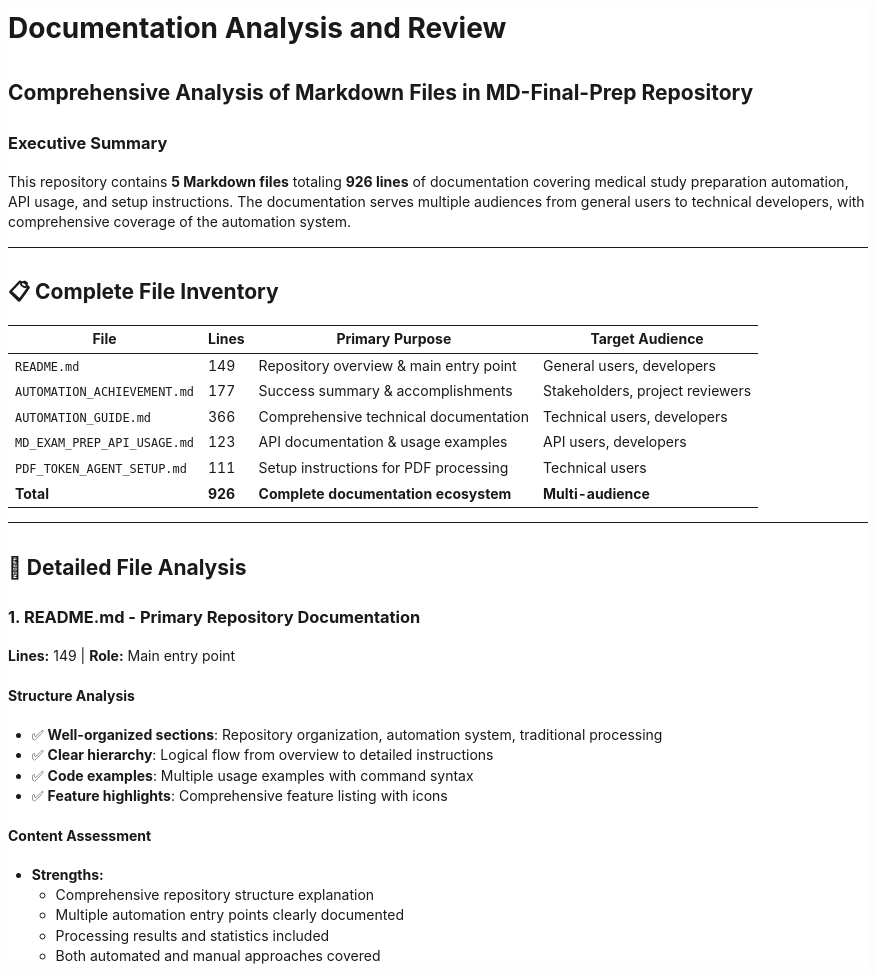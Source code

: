 # Documentation Analysis and Review
## Comprehensive Analysis of Markdown Files in MD-Final-Prep Repository

### Executive Summary

This repository contains **5 Markdown files** totaling **926 lines** of documentation covering medical study preparation automation, API usage, and setup instructions. The documentation serves multiple audiences from general users to technical developers, with comprehensive coverage of the automation system.

---

## 📋 Complete File Inventory

| File | Lines | Primary Purpose | Target Audience |
|------|-------|----------------|-----------------|
| `README.md` | 149 | Repository overview & main entry point | General users, developers |
| `AUTOMATION_ACHIEVEMENT.md` | 177 | Success summary & accomplishments | Stakeholders, project reviewers |
| `AUTOMATION_GUIDE.md` | 366 | Comprehensive technical documentation | Technical users, developers |
| `MD_EXAM_PREP_API_USAGE.md` | 123 | API documentation & usage examples | API users, developers |
| `PDF_TOKEN_AGENT_SETUP.md` | 111 | Setup instructions for PDF processing | Technical users |
| **Total** | **926** | **Complete documentation ecosystem** | **Multi-audience** |

---

## 📖 Detailed File Analysis

### 1. README.md - Primary Repository Documentation
**Lines:** 149 | **Role:** Main entry point

#### Structure Analysis
- ✅ **Well-organized sections**: Repository organization, automation system, traditional processing
- ✅ **Clear hierarchy**: Logical flow from overview to detailed instructions
- ✅ **Code examples**: Multiple usage examples with command syntax
- ✅ **Feature highlights**: Comprehensive feature listing with icons

#### Content Assessment
- **Strengths:**
  - Comprehensive repository structure explanation
  - Multiple automation entry points clearly documented
  - Processing results and statistics included
  - Both automated and manual approaches covered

= = =

◆ **Assigned task**:
In the entries above, take the line containing "#### Structure Analysis" and each later line through the last, and repeat them exactly. Output nothing else.

◆ **Solution for this exercise**:
#### Structure Analysis
- ✅ **Well-organized sections**: Repository organization, automation system, traditional processing
- ✅ **Clear hierarchy**: Logical flow from overview to detailed instructions
- ✅ **Code examples**: Multiple usage examples with command syntax
- ✅ **Feature highlights**: Comprehensive feature listing with icons

#### Content Assessment
- **Strengths:**
  - Comprehensive repository structure explanation
  - Multiple automation entry points clearly documented
  - Processing results and statistics included
  - Both automated and manual approaches covered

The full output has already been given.